フェリックスは、オゾンがアレックスの参考にしたというJ.D.サリンジャーの小説「ライ麦畑でつかまえて」や、80年代に流行した『ラ・ブーム』、『スタンド・バイ・ミー』などを徹底的にリサーチ。「のちに作家になるアレックスには知性がある。飲み込みも早く役に対して意欲的だったフェリックスなら、その信ぴょう性を醸し出せると思った」という監督の予想通りの知的なアプローチでアレックスのイメージを完成させていった。役を演じることで一皮剥けていく自分自身と重ね合わせて、内気な少年が人生を揺るがすほどの初恋とその喪失を経て成長していく様を全身全霊で表現した。

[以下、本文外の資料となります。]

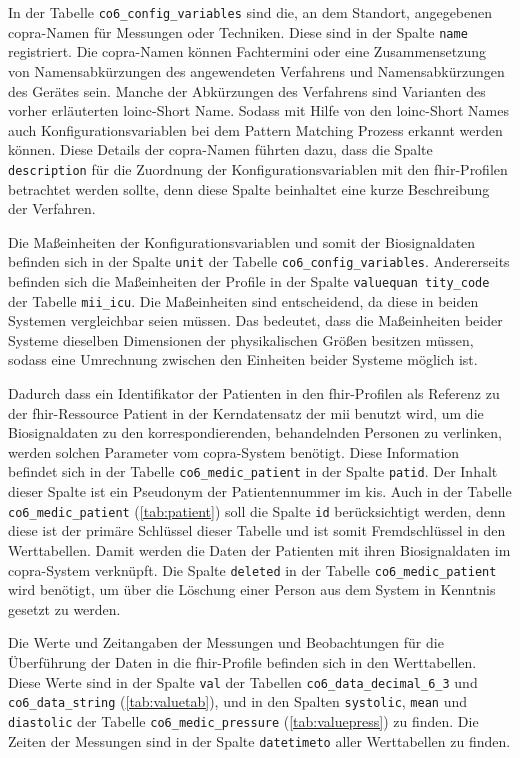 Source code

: In der Tabelle \texttt{co6\_config\_variables} sind die, an dem Standort, angegebenen \ac{copra}-Namen für Messungen oder Techniken. Diese sind in der Spalte \texttt{name} registriert. Die \ac{copra}-Namen können Fachtermini oder eine Zusammensetzung von Namensabkürzungen des angewendeten Verfahrens und Namensabkürzungen des Gerätes sein. Manche der Abkürzungen des Verfahrens sind Varianten des vorher erläuterten \ac{loinc}-\glqq Short Name\grqq{}. Sodass mit Hilfe von den \ac{loinc}-\glqq Short Names\grqq{} auch Konfigurationsvariablen bei dem Pattern Matching Prozess erkannt werden können. Diese Details der \ac{copra}-Namen führten dazu, dass die Spalte \texttt{description} für die Zuordnung der Konfigurationsvariablen mit den \ac{fhir}-Profilen betrachtet werden sollte, denn diese Spalte beinhaltet eine kurze Beschreibung der Verfahren.

Die Maßeinheiten der Konfigurationsvariablen und somit der Biosignaldaten befinden sich in der Spalte \texttt{unit} der Tabelle \texttt{co6\_config\_variables}. Andererseits befinden sich die Maßeinheiten der Profile in der Spalte \texttt{valuequan tity\_code} der Tabelle \texttt{mii\_icu}. Die Maßeinheiten sind entscheidend, da diese in beiden Systemen vergleichbar seien müssen. Das bedeutet, dass die Maßeinheiten beider Systeme dieselben Dimensionen der physikalischen Größen besitzen müssen, sodass eine Umrechnung zwischen den Einheiten beider Systeme möglich ist.

Dadurch dass ein Identifikator der Patienten in den \ac{fhir}-Profilen als Referenz zu der \ac{fhir}-Ressource \glqq Patient\grqq{} in der Kerndatensatz der \ac{mii} benutzt wird, um die Biosignaldaten zu den korrespondierenden, behandelnden Personen zu verlinken, werden solchen Parameter vom \ac{copra}-System benötigt. Diese Information befindet sich in der Tabelle \texttt{co6\_medic\_patient} in der Spalte \texttt{patid}. Der Inhalt dieser Spalte ist ein Pseudonym der Patientennummer im \ac{kis}. Auch in der Tabelle \texttt{co6\_medic\_patient} (\ref{tab:patient}) soll  die Spalte \texttt{id} berücksichtigt werden, denn diese ist der primäre Schlüssel dieser Tabelle und ist somit Fremdschlüssel in den Werttabellen. Damit werden die Daten der Patienten mit ihren Biosignaldaten im \ac{copra}-System verknüpft. Die Spalte \texttt{deleted} in der Tabelle \texttt{co6\_medic\_patient} wird benötigt, um über die Löschung einer Person aus dem System in Kenntnis gesetzt zu werden.

Die Werte und Zeitangaben der Messungen und Beobachtungen für die Überführung der Daten in die \ac{fhir}-Profile befinden sich in den Werttabellen. Diese Werte sind in der Spalte \texttt{val} der Tabellen \texttt{co6\_data\_decimal\_6\_3} und \texttt{co6\_data\_string} (\ref{tab:valuetab}), und in den Spalten \texttt{systolic}, \texttt{mean} und \texttt{diastolic} der Tabelle \texttt{co6\_medic\_pressure} (\ref{tab:valuepress}) zu finden. Die Zeiten der Messungen sind in der Spalte \texttt{datetimeto} aller Werttabellen zu finden.

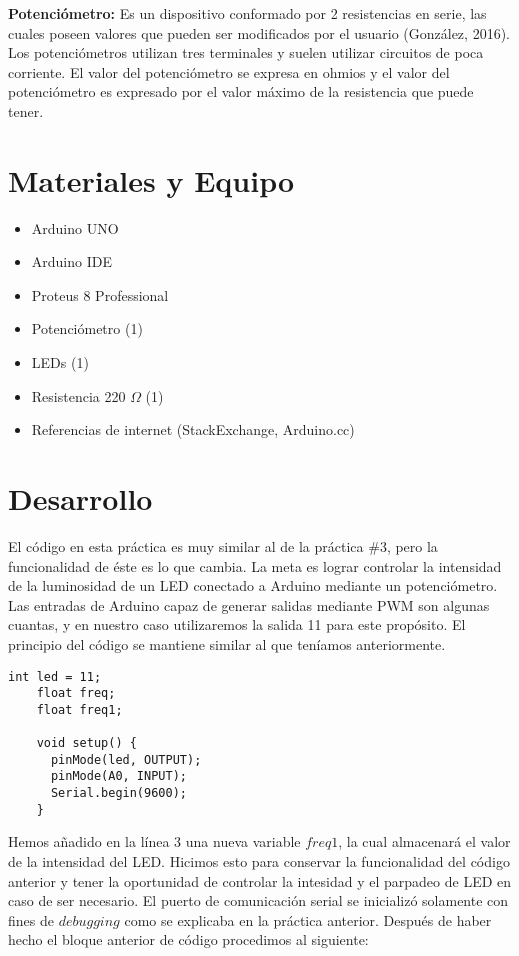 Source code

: \documentclass[12pt, letterpaper]{article}
\begin{document}
\textbf{Potenciómetro:} Es un dispositivo conformado por 2 resistencias en serie, las cuales poseen valores que pueden ser modificados por el usuario (González, 2016). Los potenciómetros utilizan tres terminales y suelen utilizar circuitos de poca corriente. El valor del potenciómetro se expresa en ohmios y el valor del potenciómetro es expresado por el valor máximo de la resistencia que puede tener.

\section*{Materiales y Equipo}
\begin{itemize}
	\item Arduino UNO
	\item Arduino IDE
	\item Proteus 8 Professional
	\item Potenciómetro (1)
	\item LEDs (1)
	\item Resistencia 220 $\Omega$ (1)
	\item Referencias de internet (StackExchange, Arduino.cc)
\end{itemize}

\section*{Desarrollo}
El código en esta práctica es muy similar al de la práctica \#3, pero la funcionalidad de éste es lo que cambia. La meta es lograr controlar la intensidad de la luminosidad de un LED conectado a Arduino mediante un potenciómetro. Las entradas de Arduino capaz de generar salidas mediante PWM son algunas cuantas, y en nuestro caso utilizaremos la salida 11 para este propósito. El principio del código se mantiene similar al que teníamos anteriormente.

\begin{lstlisting}[language=Arduino]
	int led = 11;
	float freq;
	float freq1;

	void setup() {
	  pinMode(led, OUTPUT);
	  pinMode(A0, INPUT);
	  Serial.begin(9600);
	}
\end{lstlisting}

Hemos añadido en la línea 3 una nueva variable $freq1$, la cual almacenará el valor de la intensidad del LED. Hicimos esto para conservar la funcionalidad del código anterior y tener la oportunidad de controlar la intesidad y el parpadeo de LED en caso de ser necesario. El puerto de comunicación serial se inicializó solamente con fines de $debugging$ como se explicaba en la práctica anterior. Después de haber hecho el bloque anterior de código procedimos al siguiente:
\end{document}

本国での公開後は「フェリックスに心を奪われた」「完璧な美しさだ」とその知性を秘めた美少年ぶりが注目を集め、バンジャマンと共に、第46回セザール賞で有望若手男優賞にノミネート。「ロマンティックな作品の祭典」といわれるカブール映画祭でも新人男優賞を受賞した。

世界中が注目するフェリックスの名演技が堪能できる『Summer of 85』は、8月20日(金)より全国の劇場で順次公開予定。(海外ドラマNAVI)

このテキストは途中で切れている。